• _Work order_: All pictures are to be skipped; retype only the lines from the top of the entries through the line with "septembre 2016 établissant", both included.

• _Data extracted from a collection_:
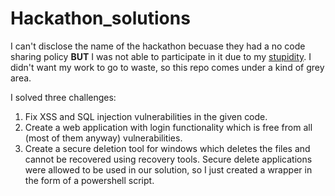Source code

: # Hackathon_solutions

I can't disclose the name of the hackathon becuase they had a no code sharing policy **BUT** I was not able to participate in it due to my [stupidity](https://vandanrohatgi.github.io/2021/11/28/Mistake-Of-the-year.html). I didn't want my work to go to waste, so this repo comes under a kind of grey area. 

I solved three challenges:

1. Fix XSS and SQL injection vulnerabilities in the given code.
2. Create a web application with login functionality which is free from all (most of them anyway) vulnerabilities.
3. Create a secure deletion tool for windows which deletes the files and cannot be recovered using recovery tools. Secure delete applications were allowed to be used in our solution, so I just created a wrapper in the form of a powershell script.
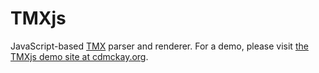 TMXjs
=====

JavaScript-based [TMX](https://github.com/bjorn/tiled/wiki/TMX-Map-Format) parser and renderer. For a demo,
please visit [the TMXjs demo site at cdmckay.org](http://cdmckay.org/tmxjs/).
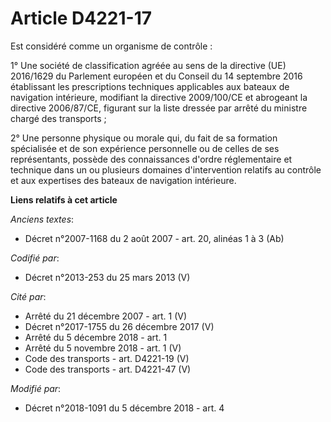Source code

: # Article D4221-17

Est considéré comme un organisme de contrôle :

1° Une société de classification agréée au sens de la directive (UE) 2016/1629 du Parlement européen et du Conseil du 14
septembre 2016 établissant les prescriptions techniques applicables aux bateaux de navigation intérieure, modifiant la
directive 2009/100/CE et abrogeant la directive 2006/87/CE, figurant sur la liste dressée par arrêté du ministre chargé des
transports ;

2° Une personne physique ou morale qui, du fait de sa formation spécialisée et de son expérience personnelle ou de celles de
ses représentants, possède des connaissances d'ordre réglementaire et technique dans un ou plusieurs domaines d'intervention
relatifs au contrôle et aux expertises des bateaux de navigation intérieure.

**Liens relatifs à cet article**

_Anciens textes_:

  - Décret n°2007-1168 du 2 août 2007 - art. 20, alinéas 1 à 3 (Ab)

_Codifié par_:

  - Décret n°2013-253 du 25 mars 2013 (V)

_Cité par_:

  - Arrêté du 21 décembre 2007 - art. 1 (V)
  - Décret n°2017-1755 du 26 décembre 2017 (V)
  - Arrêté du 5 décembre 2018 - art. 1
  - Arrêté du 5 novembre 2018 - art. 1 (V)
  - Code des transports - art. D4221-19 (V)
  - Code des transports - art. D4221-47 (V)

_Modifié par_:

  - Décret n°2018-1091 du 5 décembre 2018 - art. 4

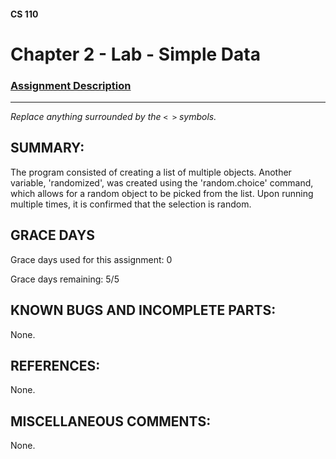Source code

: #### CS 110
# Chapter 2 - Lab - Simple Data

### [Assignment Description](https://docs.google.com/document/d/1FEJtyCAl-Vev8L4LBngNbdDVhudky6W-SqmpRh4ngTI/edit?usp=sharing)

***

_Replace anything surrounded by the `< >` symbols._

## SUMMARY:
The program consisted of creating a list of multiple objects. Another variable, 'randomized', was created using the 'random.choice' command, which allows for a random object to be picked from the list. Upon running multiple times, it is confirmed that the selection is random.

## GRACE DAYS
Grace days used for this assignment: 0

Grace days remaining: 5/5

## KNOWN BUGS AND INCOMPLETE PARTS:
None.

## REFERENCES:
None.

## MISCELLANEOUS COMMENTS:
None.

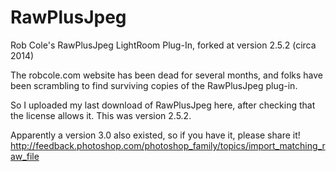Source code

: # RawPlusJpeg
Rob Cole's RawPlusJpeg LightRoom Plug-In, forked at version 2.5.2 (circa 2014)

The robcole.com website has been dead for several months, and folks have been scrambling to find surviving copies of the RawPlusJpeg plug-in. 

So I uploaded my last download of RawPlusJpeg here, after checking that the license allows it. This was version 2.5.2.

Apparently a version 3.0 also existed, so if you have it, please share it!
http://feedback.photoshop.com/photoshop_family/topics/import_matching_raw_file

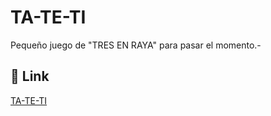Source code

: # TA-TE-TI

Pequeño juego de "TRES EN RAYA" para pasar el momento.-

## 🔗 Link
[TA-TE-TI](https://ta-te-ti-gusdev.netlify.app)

• _Result of this task_:
Source code

: # Hackathon_solutions

I can't disclose the name of the hackathon becuase they had a no code sharing policy **BUT** I was not able to participate in it due to my [stupidity](https://vandanrohatgi.github.io/2021/11/28/Mistake-Of-the-year.html). I didn't want my work to go to waste, so this repo comes under a kind of grey area. 

I solved three challenges:

1. Fix XSS and SQL injection vulnerabilities in the given code.
2. Create a web application with login functionality which is free from all (most of them anyway) vulnerabilities.
3. Create a secure deletion tool for windows which deletes the files and cannot be recovered using recovery tools. Secure delete applications were allowed to be used in our solution, so I just created a wrapper in the form of a powershell script.
 TMXjs
=====

JavaScript-based [TMX](https://github.com/bjorn/tiled/wiki/TMX-Map-Format) parser and renderer. For a demo,
please visit [the TMXjs demo site at cdmckay.org](http://cdmckay.org/tmxjs/).
Source code

: # Article D4221-17

Est considéré comme un organisme de contrôle :

1° Une société de classification agréée au sens de la directive (UE) 2016/1629 du Parlement européen et du Conseil du 14
septembre 2016 établissant les prescriptions techniques applicables aux bateaux de navigation intérieure, modifiant la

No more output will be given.